═══ Source records ═══

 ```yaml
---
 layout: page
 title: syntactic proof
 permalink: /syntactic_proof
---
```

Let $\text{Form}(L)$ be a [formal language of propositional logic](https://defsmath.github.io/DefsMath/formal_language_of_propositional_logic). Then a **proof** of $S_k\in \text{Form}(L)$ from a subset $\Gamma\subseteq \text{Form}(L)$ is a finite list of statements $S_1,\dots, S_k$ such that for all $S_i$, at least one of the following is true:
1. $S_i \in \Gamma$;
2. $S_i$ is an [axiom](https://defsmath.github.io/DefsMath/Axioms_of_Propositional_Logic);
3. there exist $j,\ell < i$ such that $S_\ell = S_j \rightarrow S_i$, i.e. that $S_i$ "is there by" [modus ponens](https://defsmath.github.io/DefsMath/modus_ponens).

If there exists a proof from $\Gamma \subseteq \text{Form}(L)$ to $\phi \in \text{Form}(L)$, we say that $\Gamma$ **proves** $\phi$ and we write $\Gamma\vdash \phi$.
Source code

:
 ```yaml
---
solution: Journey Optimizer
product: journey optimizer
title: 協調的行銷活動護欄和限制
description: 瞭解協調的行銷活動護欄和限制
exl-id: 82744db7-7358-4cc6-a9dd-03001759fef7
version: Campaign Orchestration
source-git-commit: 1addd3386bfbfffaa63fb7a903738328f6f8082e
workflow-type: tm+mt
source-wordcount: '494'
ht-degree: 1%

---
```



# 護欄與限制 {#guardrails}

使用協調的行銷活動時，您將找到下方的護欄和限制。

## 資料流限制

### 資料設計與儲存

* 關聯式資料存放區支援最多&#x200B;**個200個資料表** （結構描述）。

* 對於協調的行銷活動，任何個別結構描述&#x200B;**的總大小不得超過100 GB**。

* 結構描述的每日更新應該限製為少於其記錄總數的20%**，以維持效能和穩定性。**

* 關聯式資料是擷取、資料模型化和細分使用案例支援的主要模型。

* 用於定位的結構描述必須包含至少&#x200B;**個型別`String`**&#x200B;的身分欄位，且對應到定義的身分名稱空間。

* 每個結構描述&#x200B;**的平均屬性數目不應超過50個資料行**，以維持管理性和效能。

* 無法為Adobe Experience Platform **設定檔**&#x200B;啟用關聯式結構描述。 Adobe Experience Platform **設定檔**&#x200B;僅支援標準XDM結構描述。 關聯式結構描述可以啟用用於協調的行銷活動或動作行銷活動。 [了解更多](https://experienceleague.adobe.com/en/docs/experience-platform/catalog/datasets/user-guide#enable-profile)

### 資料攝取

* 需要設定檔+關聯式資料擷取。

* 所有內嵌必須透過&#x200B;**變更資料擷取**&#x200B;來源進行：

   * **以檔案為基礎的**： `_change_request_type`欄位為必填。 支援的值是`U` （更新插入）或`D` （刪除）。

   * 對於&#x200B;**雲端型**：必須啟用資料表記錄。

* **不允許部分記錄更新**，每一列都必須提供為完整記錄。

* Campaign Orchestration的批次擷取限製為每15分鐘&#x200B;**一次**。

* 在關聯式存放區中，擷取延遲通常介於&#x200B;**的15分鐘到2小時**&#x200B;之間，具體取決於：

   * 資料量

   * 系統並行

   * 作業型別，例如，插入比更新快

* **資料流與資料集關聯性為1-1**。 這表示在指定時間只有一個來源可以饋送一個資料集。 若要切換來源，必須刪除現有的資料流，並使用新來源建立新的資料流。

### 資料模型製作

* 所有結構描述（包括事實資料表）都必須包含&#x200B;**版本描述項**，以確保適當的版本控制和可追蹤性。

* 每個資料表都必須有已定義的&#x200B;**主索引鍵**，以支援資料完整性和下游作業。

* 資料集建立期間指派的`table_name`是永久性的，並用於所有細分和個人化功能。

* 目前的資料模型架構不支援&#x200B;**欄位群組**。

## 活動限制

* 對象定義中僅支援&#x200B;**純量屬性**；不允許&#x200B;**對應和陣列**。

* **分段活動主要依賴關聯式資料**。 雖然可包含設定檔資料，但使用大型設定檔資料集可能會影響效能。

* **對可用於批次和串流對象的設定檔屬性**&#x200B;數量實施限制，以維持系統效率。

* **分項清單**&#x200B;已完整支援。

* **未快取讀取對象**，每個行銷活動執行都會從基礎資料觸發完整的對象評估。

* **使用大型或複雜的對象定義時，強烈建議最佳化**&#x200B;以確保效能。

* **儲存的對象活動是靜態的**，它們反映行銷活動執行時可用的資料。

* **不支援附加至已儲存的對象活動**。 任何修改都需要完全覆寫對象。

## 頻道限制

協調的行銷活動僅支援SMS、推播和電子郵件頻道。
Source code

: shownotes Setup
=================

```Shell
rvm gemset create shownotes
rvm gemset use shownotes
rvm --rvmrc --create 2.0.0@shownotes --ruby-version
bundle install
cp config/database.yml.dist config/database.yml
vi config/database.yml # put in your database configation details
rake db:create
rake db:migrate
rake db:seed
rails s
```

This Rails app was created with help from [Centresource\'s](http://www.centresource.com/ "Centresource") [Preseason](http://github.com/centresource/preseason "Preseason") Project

═══

» Description of the task
The records above are to be printed in full, exactly as they appear.

» Task answer
 ```yaml
---
 layout: page
 title: syntactic proof
 permalink: /syntactic_proof
---
```

Let $\text{Form}(L)$ be a [formal language of propositional logic](https://defsmath.github.io/DefsMath/formal_language_of_propositional_logic). Then a **proof** of $S_k\in \text{Form}(L)$ from a subset $\Gamma\subseteq \text{Form}(L)$ is a finite list of statements $S_1,\dots, S_k$ such that for all $S_i$, at least one of the following is true:
1. $S_i \in \Gamma$;
2. $S_i$ is an [axiom](https://defsmath.github.io/DefsMath/Axioms_of_Propositional_Logic);
3. there exist $j,\ell < i$ such that $S_\ell = S_j \rightarrow S_i$, i.e. that $S_i$ "is there by" [modus ponens](https://defsmath.github.io/DefsMath/modus_ponens).

If there exists a proof from $\Gamma \subseteq \text{Form}(L)$ to $\phi \in \text{Form}(L)$, we say that $\Gamma$ **proves** $\phi$ and we write $\Gamma\vdash \phi$.
Source code

:
 ```yaml
---
solution: Journey Optimizer
product: journey optimizer
title: 協調的行銷活動護欄和限制
description: 瞭解協調的行銷活動護欄和限制
exl-id: 82744db7-7358-4cc6-a9dd-03001759fef7
version: Campaign Orchestration
source-git-commit: 1addd3386bfbfffaa63fb7a903738328f6f8082e
workflow-type: tm+mt
source-wordcount: '494'
ht-degree: 1%

---
```



# 護欄與限制 {#guardrails}

使用協調的行銷活動時，您將找到下方的護欄和限制。

## 資料流限制

### 資料設計與儲存

* 關聯式資料存放區支援最多&#x200B;**個200個資料表** （結構描述）。

* 對於協調的行銷活動，任何個別結構描述&#x200B;**的總大小不得超過100 GB**。

* 結構描述的每日更新應該限製為少於其記錄總數的20%**，以維持效能和穩定性。**

* 關聯式資料是擷取、資料模型化和細分使用案例支援的主要模型。

* 用於定位的結構描述必須包含至少&#x200B;**個型別`String`**&#x200B;的身分欄位，且對應到定義的身分名稱空間。

* 每個結構描述&#x200B;**的平均屬性數目不應超過50個資料行**，以維持管理性和效能。

* 無法為Adobe Experience Platform **設定檔**&#x200B;啟用關聯式結構描述。 Adobe Experience Platform **設定檔**&#x200B;僅支援標準XDM結構描述。 關聯式結構描述可以啟用用於協調的行銷活動或動作行銷活動。 [了解更多](https://experienceleague.adobe.com/en/docs/experience-platform/catalog/datasets/user-guide#enable-profile)

### 資料攝取

* 需要設定檔+關聯式資料擷取。

* 所有內嵌必須透過&#x200B;**變更資料擷取**&#x200B;來源進行：

   * **以檔案為基礎的**： `_change_request_type`欄位為必填。 支援的值是`U` （更新插入）或`D` （刪除）。

   * 對於&#x200B;**雲端型**：必須啟用資料表記錄。

* **不允許部分記錄更新**，每一列都必須提供為完整記錄。

* Campaign Orchestration的批次擷取限製為每15分鐘&#x200B;**一次**。

* 在關聯式存放區中，擷取延遲通常介於&#x200B;**的15分鐘到2小時**&#x200B;之間，具體取決於：

   * 資料量

   * 系統並行

   * 作業型別，例如，插入比更新快

* **資料流與資料集關聯性為1-1**。 這表示在指定時間只有一個來源可以饋送一個資料集。 若要切換來源，必須刪除現有的資料流，並使用新來源建立新的資料流。

### 資料模型製作

* 所有結構描述（包括事實資料表）都必須包含&#x200B;**版本描述項**，以確保適當的版本控制和可追蹤性。

* 每個資料表都必須有已定義的&#x200B;**主索引鍵**，以支援資料完整性和下游作業。

* 資料集建立期間指派的`table_name`是永久性的，並用於所有細分和個人化功能。

* 目前的資料模型架構不支援&#x200B;**欄位群組**。

## 活動限制

* 對象定義中僅支援&#x200B;**純量屬性**；不允許&#x200B;**對應和陣列**。

* **分段活動主要依賴關聯式資料**。 雖然可包含設定檔資料，但使用大型設定檔資料集可能會影響效能。

* **對可用於批次和串流對象的設定檔屬性**&#x200B;數量實施限制，以維持系統效率。

* **分項清單**&#x200B;已完整支援。

* **未快取讀取對象**，每個行銷活動執行都會從基礎資料觸發完整的對象評估。

* **使用大型或複雜的對象定義時，強烈建議最佳化**&#x200B;以確保效能。

* **儲存的對象活動是靜態的**，它們反映行銷活動執行時可用的資料。

* **不支援附加至已儲存的對象活動**。 任何修改都需要完全覆寫對象。

## 頻道限制

協調的行銷活動僅支援SMS、推播和電子郵件頻道。
Source code

: shownotes Setup
=================

```Shell
rvm gemset create shownotes
rvm gemset use shownotes
rvm --rvmrc --create 2.0.0@shownotes --ruby-version
bundle install
cp config/database.yml.dist config/database.yml
vi config/database.yml # put in your database configation details
rake db:create
rake db:migrate
rake db:seed
rails s
```

This Rails app was created with help from [Centresource\'s](http://www.centresource.com/ "Centresource") [Preseason](http://github.com/centresource/preseason "Preseason") Project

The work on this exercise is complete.